◆ **WORK TO COMPLETE**:
All lines in the data that hold the word "Open" need copying.

Rendered images with source text:
"""

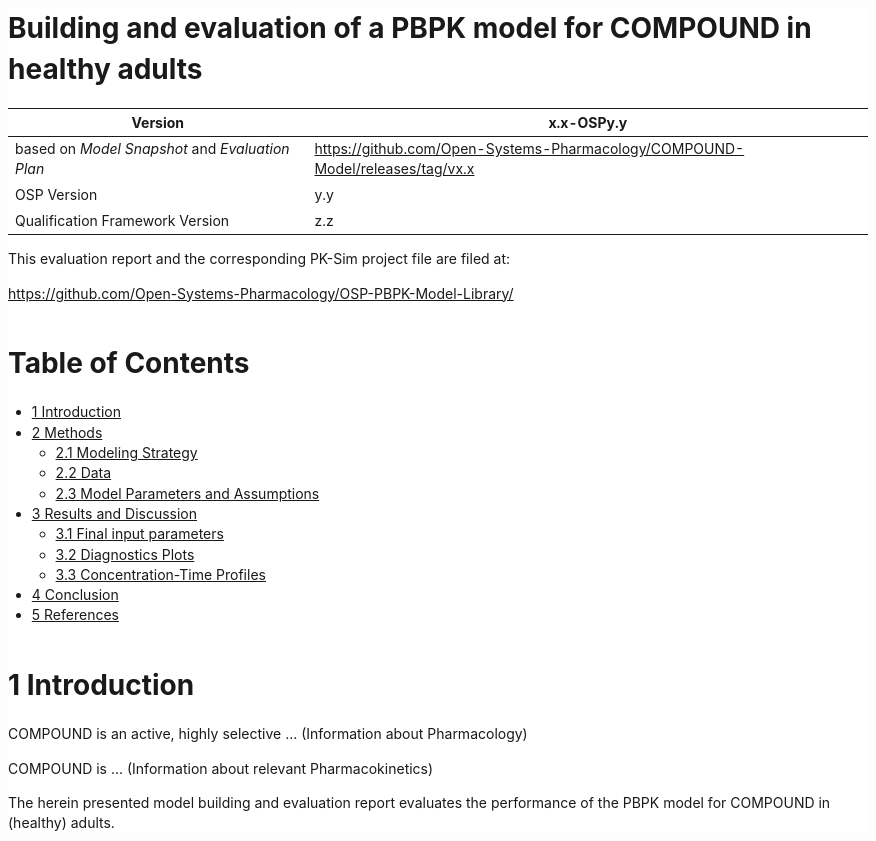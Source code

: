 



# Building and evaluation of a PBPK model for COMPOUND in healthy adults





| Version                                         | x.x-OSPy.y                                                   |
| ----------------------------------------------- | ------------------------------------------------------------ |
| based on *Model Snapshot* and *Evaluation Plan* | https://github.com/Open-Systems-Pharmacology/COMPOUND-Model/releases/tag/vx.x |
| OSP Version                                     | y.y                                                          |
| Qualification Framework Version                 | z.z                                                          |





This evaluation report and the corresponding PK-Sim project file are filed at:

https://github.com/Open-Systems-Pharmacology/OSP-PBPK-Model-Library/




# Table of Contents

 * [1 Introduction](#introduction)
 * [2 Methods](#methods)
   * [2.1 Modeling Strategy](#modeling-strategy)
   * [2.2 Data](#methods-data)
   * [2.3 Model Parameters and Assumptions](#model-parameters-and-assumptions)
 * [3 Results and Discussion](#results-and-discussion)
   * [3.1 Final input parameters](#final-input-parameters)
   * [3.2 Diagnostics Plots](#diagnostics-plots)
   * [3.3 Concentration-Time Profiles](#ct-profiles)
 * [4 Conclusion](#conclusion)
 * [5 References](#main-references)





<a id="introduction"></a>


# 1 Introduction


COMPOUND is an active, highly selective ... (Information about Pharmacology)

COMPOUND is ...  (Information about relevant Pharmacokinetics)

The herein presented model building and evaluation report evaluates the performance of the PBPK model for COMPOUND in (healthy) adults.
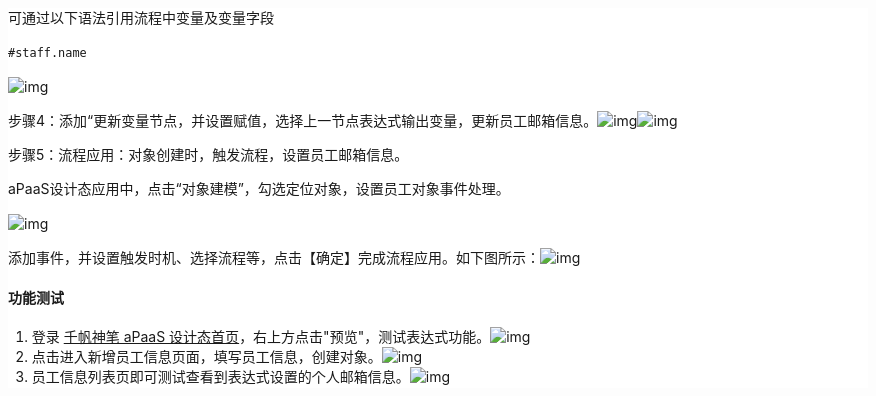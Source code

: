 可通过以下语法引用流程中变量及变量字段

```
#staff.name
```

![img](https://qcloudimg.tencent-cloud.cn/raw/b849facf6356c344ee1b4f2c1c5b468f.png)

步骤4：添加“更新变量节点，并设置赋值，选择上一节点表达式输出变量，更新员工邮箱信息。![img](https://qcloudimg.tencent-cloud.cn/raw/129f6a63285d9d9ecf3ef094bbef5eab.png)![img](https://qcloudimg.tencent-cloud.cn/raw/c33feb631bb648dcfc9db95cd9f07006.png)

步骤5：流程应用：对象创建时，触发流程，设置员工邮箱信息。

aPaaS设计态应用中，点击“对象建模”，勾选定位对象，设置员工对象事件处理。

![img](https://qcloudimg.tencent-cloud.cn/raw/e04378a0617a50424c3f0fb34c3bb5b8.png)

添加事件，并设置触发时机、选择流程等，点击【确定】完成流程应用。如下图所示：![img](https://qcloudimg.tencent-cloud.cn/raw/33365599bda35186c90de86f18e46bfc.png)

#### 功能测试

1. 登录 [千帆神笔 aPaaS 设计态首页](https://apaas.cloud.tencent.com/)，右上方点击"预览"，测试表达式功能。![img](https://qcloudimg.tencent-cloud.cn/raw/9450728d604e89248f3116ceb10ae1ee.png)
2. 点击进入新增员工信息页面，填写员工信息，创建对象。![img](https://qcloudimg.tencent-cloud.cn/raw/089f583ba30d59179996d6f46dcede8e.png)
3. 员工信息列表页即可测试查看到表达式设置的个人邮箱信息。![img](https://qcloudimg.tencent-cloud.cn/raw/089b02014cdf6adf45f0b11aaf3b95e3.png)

"""

◆ **SOLVED PROBLEM**:
| based on *Model Snapshot* and *Evaluation Plan* | https://github.com/Open-Systems-Pharmacology/COMPOUND-Model/releases/tag/vx.x |
https://github.com/Open-Systems-Pharmacology/OSP-PBPK-Model-Library/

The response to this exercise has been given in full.